Sunday, June 07, 2015

One of Those Insights- Finally

They (whoever "they" is) have often said that age brings wisdom. I think I am beginning to believe that, if only in small ways. I had one of those wise "Aha!" moments the other day.

It was in the middle of a general BS session about the church. We were bemoaning the decline of the mainstream church. In my own small denomination, the North American church has declined by between 35% and 40% in the past 40 years.We're small to begin with so that really eats away at a critical mass that can support an ongoing denominational program.

We are not alone. A report to this year's Episcopal General Convention stated that losses exceed gains by about 16,000/year. They pointed out that this is the size of a small diocese.

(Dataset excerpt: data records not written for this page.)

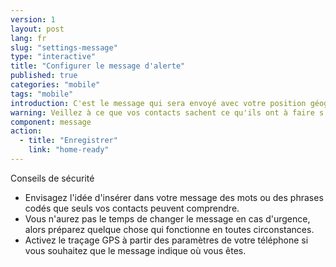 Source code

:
 ```yaml
---
version: 1
layout: post
lang: fr
slug: "settings-message"
type: "interactive"
title: "Configurer le message d'alerte"
published: true
categories: "mobile"
tags: "mobile"
introduction: C'est le message qui sera envoyé avec votre position géographique.
warning: Veillez à ce que vos contacts sachent ce qu'ils ont à faire s'ils reçoivent ce message.
component: message
action:
  - title: "Enregistrer"
    link: "home-ready"
---
```


Conseils de sécurité

 - Envisagez l'idée d'insérer dans votre message des mots ou des phrases codés que seuls vos contacts peuvent comprendre.
 - Vous n'aurez pas le temps de changer le message en cas d'urgence, alors préparez quelque chose qui fonctionne en toutes circonstances.
 - Activez le traçage GPS à partir des paramètres de votre téléphone si vous souhaitez que le message indique où vous êtes.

The "big" religious news recently has been the rise of that group that is being called "The Nones," those who reply "None" to their religious preference. They have grown and continue to expand.

I was waxing sadly to my friend about how it feels to have watched that over the past 40+ years since I was ordained. This has, for all intents and purposes, happened on my generation's "watch." The culture and society of the Western World has shifted so quickly and dramatically- seismically, comes to mind- that the church was unable to keep up. We have seen so many things change- and we have tried to change with them.

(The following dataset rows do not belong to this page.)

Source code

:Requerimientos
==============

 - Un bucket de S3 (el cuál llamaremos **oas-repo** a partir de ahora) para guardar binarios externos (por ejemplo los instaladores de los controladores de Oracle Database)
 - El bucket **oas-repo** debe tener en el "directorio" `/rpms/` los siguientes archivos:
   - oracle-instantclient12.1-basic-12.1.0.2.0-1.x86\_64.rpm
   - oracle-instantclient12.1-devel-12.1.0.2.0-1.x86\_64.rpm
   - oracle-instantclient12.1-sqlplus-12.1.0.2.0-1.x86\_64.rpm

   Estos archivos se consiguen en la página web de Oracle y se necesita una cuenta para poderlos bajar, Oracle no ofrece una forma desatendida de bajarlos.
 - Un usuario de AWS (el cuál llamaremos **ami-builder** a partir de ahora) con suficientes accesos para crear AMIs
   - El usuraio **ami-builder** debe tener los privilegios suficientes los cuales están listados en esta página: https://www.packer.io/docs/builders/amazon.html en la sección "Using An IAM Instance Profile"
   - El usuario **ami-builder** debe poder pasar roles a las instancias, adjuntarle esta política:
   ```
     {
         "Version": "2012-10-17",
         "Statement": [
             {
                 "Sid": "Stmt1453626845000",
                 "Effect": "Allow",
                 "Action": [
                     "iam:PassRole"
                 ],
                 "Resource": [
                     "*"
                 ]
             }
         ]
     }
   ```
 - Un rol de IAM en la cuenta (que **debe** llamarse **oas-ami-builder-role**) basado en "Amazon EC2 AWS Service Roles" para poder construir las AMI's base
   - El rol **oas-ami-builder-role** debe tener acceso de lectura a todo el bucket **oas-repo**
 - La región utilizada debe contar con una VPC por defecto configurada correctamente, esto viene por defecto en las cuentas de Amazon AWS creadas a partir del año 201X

All have failed in the long term. Nothing lasts longer than a decade any more. The cycle seems to be moving back toward more traditional worship, for example, after years of the contemporary style. Small group ministries are still around, but they are not the center like they were.

At this moment, I actually have no idea what the big, "In-Thing" is that church growth people are talking about. I know some of the movements that have been happening, but as far as the "experts" and "consultants" go- I have been out of touch and wouldn't even know where to start.

For at least the second or third time in 40+ years a number of church denominations are "restructuring" to be more able to respond to the changing scene around us.

Which brings me to the "Aha!" I had.

It was about this point in the discussion that I sat there and shook my head, resigned, hopeless.

"We tried everything we knew how to do over these years," I said. "The conservatives tried all they knew; the liberals all they knew; the middles tried both. And nothing has worked. We are still at this point today."
I give up! I have no idea what works. I just don't know!
At which point a weight lifted and a light came on in the back sections of my brain. I really don't know. It isn't in my hands, if it ever was. Not because I am now retired and not in any leadership roles; not because I'm stupid or out of touch with the society or culture; not because I am liberal and not conservative.

No, it isn't in my hands because it never was. WE have tried everything we have known how to do on both ends of the theological spectrum and in-between. WE have spent incredible amount of time, energy, and resources and we are still where we are.
Maybe, just maybe we are right where we are supposed to be today!
You mean declining? You mean having lost our central place in the society, the place of setting the rules and directions? That is where we are supposed to be?

Maybe. And the reason I say that is simple- that is where we are. Acceptance is the answer to all my problems today, the Twelve-Step programs tell me. Things are just as they are and who am I to say I know better than God?

 What a wonderful moment that was. I was at least momentarily aware that I don't need to feel guilty or responsible for the problems of the church that I didn't "fix" over the past 40 years. I don't need to make excuses or look for reasons for what has happened. Many wiser and more spiritually in-tune people have tried to figure that out. They have all come up with answers and solutions- and none of them have worked in the long-run.

But of course what is "long-run" to humans (say the past 50 years or so, i.e. most of my lifetime) is but the short-term in God's work. It is still an ongoing event. The church is changing, the church is struggling with our place in the world as the world itself changes.

Maybe it's time to stop looking for the answers or the right program or a scapegoat. (John Hus was burned at the stake as one of those scapegoats.) I am becoming very aware that these don't exist.

What does exist is what is right in front of us-
  • the lost and lonely
  • the hungry and homeless
  • the suffering and struggling
  • the hopeless and dying
  • you and me
In other words the needs that continue to cry out for a response. They don't cry out for the right words or insights or scripture passage or worship style or even proper theology. They cry out for us to be there with and for them. They cry out to be accepted as children of God- a caring and loving God. This is not about growing the church or pointing fingers at sinners or kicking others out into the street or judging who is doing it right and who is wrong. This is about what we have always been called to do.


That I have done for these past 40 years. That I continue to do in non-institutional church settings where I am now called to work.

Are churches still dying? Are denominations shrinking?

Yes, but those are institutions. It isn't up to us to build them. (Remember- Jesus told Peter that he was the rock on which Jesus himself would build the church!!!) It is up to remain faithful to the call to care with God's love!

And for that all I can do is give thanks that I have been part of it for so many years!!!